What are your drivers—both frustrations and goals? Separate the “must haves” from the “wish list.” Don’t leap into identifying solutions or problem solving until you have developed a priority list. And revisit this list frequently, solutions aside, and modify as appropriate.
- View everything from your clients’ perspectives.
What’s in it for them? Think about the message you will deliver to them citing the benefits they will see.
- Evaluate your business.
What clients will follow you? Who would you prefer to leave behind? Assess what you need to replicate your current business and identify what may be hard to move or require special considerations.
- If in a partnership, make sure everyone is on board with the plan.
Identify what goals are specific to each partner – such as retirement – and determine if they can be aligned with those of the rest of the team. How will decisions be made and what happens if there isn’t a consensus?

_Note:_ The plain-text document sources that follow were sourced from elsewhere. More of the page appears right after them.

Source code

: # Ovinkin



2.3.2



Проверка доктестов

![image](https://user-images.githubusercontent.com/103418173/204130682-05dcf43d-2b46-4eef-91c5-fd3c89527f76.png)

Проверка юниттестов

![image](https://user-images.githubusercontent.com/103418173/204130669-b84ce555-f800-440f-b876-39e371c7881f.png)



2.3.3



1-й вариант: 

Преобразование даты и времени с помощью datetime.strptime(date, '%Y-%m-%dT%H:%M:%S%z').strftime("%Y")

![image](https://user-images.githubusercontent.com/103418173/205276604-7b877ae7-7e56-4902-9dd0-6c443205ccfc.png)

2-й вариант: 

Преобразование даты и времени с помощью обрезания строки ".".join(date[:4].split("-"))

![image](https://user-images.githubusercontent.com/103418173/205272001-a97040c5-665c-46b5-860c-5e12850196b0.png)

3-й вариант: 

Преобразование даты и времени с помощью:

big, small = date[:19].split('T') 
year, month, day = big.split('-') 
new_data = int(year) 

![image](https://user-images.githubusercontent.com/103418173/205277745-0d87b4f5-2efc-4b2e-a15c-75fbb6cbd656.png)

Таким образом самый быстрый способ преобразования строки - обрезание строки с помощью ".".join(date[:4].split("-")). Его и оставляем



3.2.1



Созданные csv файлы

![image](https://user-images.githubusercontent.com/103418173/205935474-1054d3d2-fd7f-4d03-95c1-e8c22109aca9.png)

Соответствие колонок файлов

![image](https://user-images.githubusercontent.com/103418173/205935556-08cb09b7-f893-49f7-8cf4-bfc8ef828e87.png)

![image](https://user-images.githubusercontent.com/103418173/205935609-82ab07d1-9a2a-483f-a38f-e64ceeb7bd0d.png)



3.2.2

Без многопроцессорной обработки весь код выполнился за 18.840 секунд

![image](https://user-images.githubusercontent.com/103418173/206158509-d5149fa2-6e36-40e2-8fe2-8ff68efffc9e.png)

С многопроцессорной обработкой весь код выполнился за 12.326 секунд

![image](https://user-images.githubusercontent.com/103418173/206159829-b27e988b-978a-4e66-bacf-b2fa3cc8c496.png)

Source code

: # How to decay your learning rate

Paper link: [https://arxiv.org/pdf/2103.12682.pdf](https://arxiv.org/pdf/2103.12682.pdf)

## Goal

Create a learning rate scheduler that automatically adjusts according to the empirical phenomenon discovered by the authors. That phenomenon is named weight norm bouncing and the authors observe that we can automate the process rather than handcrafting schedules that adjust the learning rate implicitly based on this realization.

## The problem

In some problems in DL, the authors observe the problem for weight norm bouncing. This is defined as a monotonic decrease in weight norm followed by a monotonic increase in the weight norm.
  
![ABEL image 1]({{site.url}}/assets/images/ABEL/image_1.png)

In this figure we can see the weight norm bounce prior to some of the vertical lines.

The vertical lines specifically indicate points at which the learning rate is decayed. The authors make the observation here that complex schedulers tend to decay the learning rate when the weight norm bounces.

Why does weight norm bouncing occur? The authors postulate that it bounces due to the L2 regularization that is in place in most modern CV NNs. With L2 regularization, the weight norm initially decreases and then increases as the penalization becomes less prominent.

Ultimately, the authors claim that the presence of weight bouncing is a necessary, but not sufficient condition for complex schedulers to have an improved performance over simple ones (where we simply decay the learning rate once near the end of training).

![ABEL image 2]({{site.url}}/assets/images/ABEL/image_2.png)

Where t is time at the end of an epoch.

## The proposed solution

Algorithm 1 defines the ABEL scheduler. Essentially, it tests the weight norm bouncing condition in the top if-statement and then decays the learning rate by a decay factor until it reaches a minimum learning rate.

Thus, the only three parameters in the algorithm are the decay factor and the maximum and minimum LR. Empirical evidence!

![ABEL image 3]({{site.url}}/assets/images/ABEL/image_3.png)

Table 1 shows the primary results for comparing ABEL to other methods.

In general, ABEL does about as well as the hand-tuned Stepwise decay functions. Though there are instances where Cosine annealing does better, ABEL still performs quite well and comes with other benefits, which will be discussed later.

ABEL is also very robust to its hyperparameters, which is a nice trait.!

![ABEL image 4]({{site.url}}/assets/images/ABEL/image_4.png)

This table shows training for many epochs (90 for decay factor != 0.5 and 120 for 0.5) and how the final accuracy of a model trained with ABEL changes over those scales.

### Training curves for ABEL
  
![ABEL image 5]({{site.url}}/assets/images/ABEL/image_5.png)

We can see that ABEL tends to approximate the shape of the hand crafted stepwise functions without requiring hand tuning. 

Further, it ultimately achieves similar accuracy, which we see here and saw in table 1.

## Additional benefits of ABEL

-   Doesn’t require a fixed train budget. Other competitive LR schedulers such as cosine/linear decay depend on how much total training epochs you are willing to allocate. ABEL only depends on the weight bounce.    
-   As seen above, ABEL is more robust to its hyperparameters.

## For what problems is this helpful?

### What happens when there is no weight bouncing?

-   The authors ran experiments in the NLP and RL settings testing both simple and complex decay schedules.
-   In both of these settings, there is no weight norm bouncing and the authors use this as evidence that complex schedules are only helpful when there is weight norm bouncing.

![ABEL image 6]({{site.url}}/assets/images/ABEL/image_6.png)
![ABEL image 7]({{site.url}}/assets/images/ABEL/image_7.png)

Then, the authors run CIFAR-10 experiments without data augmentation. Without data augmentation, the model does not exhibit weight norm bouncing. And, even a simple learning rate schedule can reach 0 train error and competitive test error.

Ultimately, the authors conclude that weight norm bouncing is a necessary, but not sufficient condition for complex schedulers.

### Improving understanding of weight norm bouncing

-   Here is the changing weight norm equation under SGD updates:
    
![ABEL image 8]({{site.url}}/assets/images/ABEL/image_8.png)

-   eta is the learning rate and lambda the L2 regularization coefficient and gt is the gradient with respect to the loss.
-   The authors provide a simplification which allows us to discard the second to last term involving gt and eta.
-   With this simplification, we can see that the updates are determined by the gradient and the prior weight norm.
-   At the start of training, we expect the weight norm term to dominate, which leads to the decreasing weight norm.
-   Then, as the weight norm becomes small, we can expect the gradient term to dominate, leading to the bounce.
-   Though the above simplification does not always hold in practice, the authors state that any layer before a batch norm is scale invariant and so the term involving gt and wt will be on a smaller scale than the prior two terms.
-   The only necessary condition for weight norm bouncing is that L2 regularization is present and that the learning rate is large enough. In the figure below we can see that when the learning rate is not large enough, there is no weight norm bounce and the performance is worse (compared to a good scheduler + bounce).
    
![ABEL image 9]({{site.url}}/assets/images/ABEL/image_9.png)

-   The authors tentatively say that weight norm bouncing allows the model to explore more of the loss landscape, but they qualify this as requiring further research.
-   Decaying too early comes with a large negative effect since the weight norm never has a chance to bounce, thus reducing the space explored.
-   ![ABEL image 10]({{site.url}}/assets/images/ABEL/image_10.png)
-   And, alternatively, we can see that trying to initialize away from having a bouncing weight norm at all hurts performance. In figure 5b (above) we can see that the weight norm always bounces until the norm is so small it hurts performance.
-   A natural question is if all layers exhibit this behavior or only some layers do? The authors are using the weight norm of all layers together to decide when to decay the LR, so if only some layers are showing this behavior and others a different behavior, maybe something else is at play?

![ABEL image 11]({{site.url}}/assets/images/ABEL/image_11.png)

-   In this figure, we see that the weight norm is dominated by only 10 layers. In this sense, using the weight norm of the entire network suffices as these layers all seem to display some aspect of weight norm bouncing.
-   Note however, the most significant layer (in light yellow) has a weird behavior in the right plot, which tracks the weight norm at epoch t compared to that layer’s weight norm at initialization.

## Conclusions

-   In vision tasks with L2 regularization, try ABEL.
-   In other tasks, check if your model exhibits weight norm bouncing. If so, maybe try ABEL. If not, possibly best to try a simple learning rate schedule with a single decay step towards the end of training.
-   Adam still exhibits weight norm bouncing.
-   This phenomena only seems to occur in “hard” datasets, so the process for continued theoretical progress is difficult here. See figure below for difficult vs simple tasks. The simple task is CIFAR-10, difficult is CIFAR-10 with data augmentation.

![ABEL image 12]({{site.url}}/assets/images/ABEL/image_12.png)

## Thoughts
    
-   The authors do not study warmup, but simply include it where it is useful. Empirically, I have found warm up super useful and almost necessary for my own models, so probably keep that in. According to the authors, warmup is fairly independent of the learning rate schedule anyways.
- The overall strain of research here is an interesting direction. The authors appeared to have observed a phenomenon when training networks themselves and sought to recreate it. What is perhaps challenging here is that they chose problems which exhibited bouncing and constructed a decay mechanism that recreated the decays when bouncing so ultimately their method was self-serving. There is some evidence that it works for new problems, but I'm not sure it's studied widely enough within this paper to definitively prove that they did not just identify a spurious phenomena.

- Get – and stay – organized.
Develop a process for keeping track of open items, questions, and who is responsible for follow-up. Is it better to take a “divide and conquer” approach or must every partner participate in everything as a team effort?
- Keep your circle close.
Limit who knows of your plans. Avoid openly discussing your thoughts and actions outside this circle.
- Maintain the status quo.
Don’t alter behavior such as printing reports, sending material to clients, absences from the office. Avoid any actions or attitudes that are uncharacteristic.
- Speak with an attorney.
Legal advice is a vital step to understanding and remaining in compliance with Protocol and/or employment agreements and new or potential regulatory requirements (such as Reg. BI). Review your compliance history—as this can impact and possibly complicate a move.
- Keep your current firm at the top of the list of possible choices.
Everything else you evaluate must be compared to what you already have—and be “better enough” to justify the hassle of a move.
Keep in mind that the goal of the due diligence process should be to find clarity that will allow you to make an informed decision. Ultimately, you’ll walk away – at the very least – with an enhanced understanding of the evolved landscape in which you’re working. While you may start out considering a move, the end result may be that you stay put. The bonus is that you can move forward with a renewed commitment and a newly acquired position of strength.